Critical evaluation of the Illumina MethylationEPIC BeadChip microarray for whole-genome DNA methylation profiling [WGBS]

We performed a critical evaluation of the new Infinium MethylationEPIC BeadChip microarray. EPIC covers over 850,000 CpG sites, including >90% of the CpGs from the HumanMethylation450 (HM450) BeadChip and an additional 413,743 CpGs. Even though the additional probes improve the coverage of regulatory elements, including 58% of FANTOM5 enhancers, only 7% distal and 27% proximal ENCODE regulatory elements are represented. Detailed comparisons of regulatory elements from EPIC and whole-genome bisulphite sequencing data (WGBS) show that a single EPIC probe is not always informative for those distal regulatory elements showing variable methylation across the region. However, overall data from the EPIC array at single loci are highly reproducible across technical and biological replicates and demonstrate high correlation with HM450 and WGBS data. We show that the HM450 and EPIC arrays distinguish differentially methylated probes, but the absolute agreement depends on the threshold set for each platform.

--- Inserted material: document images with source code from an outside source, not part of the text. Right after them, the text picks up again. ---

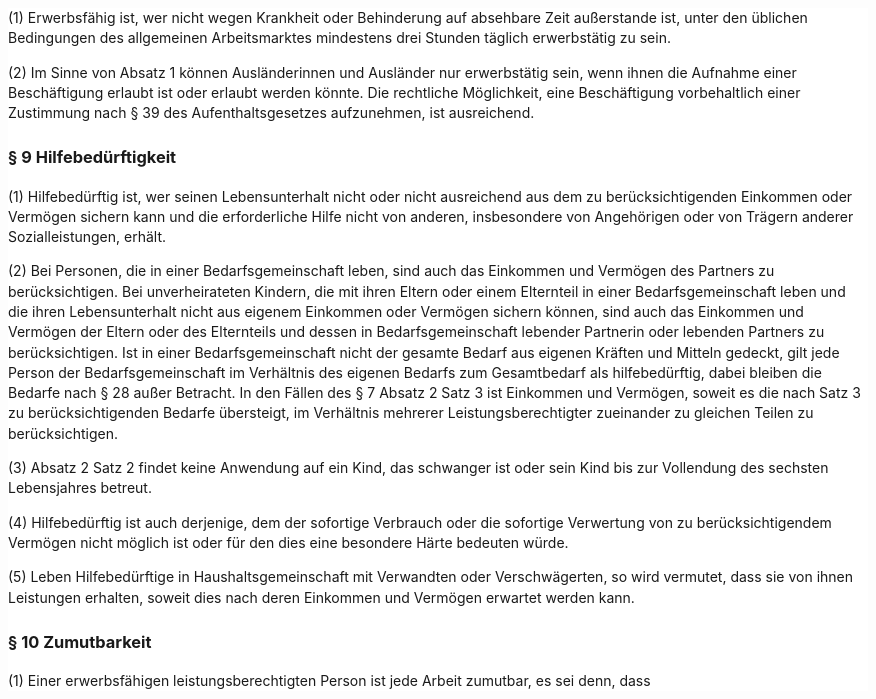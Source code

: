 (1) Erwerbsfähig ist, wer nicht wegen Krankheit oder Behinderung auf
absehbare Zeit außerstande ist, unter den üblichen Bedingungen des
allgemeinen Arbeitsmarktes mindestens drei Stunden täglich
erwerbstätig zu sein.

(2) Im Sinne von Absatz 1 können Ausländerinnen und Ausländer nur
erwerbstätig sein, wenn ihnen die Aufnahme einer Beschäftigung erlaubt
ist oder erlaubt werden könnte. Die rechtliche Möglichkeit, eine
Beschäftigung vorbehaltlich einer Zustimmung nach § 39 des
Aufenthaltsgesetzes aufzunehmen, ist ausreichend.


### § 9 Hilfebedürftigkeit

(1) Hilfebedürftig ist, wer seinen Lebensunterhalt nicht oder nicht
ausreichend aus dem zu berücksichtigenden Einkommen oder Vermögen
sichern kann und die erforderliche Hilfe nicht von anderen,
insbesondere von Angehörigen oder von Trägern anderer
Sozialleistungen, erhält.

(2) Bei Personen, die in einer Bedarfsgemeinschaft leben, sind auch
das Einkommen und Vermögen des Partners zu berücksichtigen. Bei
unverheirateten Kindern, die mit ihren Eltern oder einem Elternteil in
einer Bedarfsgemeinschaft leben und die ihren Lebensunterhalt nicht
aus eigenem Einkommen oder Vermögen sichern können, sind auch das
Einkommen und Vermögen der Eltern oder des Elternteils und dessen in
Bedarfsgemeinschaft lebender Partnerin oder lebenden Partners zu
berücksichtigen. Ist in einer Bedarfsgemeinschaft nicht der gesamte
Bedarf aus eigenen Kräften und Mitteln gedeckt, gilt jede Person der
Bedarfsgemeinschaft im Verhältnis des eigenen Bedarfs zum Gesamtbedarf
als hilfebedürftig, dabei bleiben die Bedarfe nach § 28 außer
Betracht. In den Fällen des § 7 Absatz 2 Satz 3 ist Einkommen und
Vermögen, soweit es die nach Satz 3 zu berücksichtigenden Bedarfe
übersteigt, im Verhältnis mehrerer Leistungsberechtigter zueinander zu
gleichen Teilen zu berücksichtigen.

(3) Absatz 2 Satz 2 findet keine Anwendung auf ein Kind, das schwanger
ist oder sein Kind bis zur Vollendung des sechsten Lebensjahres
betreut.

(4) Hilfebedürftig ist auch derjenige, dem der sofortige Verbrauch
oder die sofortige Verwertung von zu berücksichtigendem Vermögen nicht
möglich ist oder für den dies eine besondere Härte bedeuten würde.

(5) Leben Hilfebedürftige in Haushaltsgemeinschaft mit Verwandten oder
Verschwägerten, so wird vermutet, dass sie von ihnen Leistungen
erhalten, soweit dies nach deren Einkommen und Vermögen erwartet
werden kann.


### § 10 Zumutbarkeit

(1) Einer erwerbsfähigen leistungsberechtigten Person ist jede Arbeit
zumutbar, es sei denn, dass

To assess the performance of the EPIC array we ran a series of technical analyses using DNA from different samples types (cell lines, clinical samples and blood) commonly profiled in array-based methylation studies: a transformed prostate cancer cell line (LNCaP); primary cell cultures of prostate epithelial cells (PrEC); patient-matched cancer associated fibroblasts (CAF) and non-malignant tissue associated fibroblasts (NAF); and infant blood from archival Guthrie cards. We first profiled the DNA on both the HM450 and EPIC arrays. LNCaP and PrEC samples were also profiled with WGBS.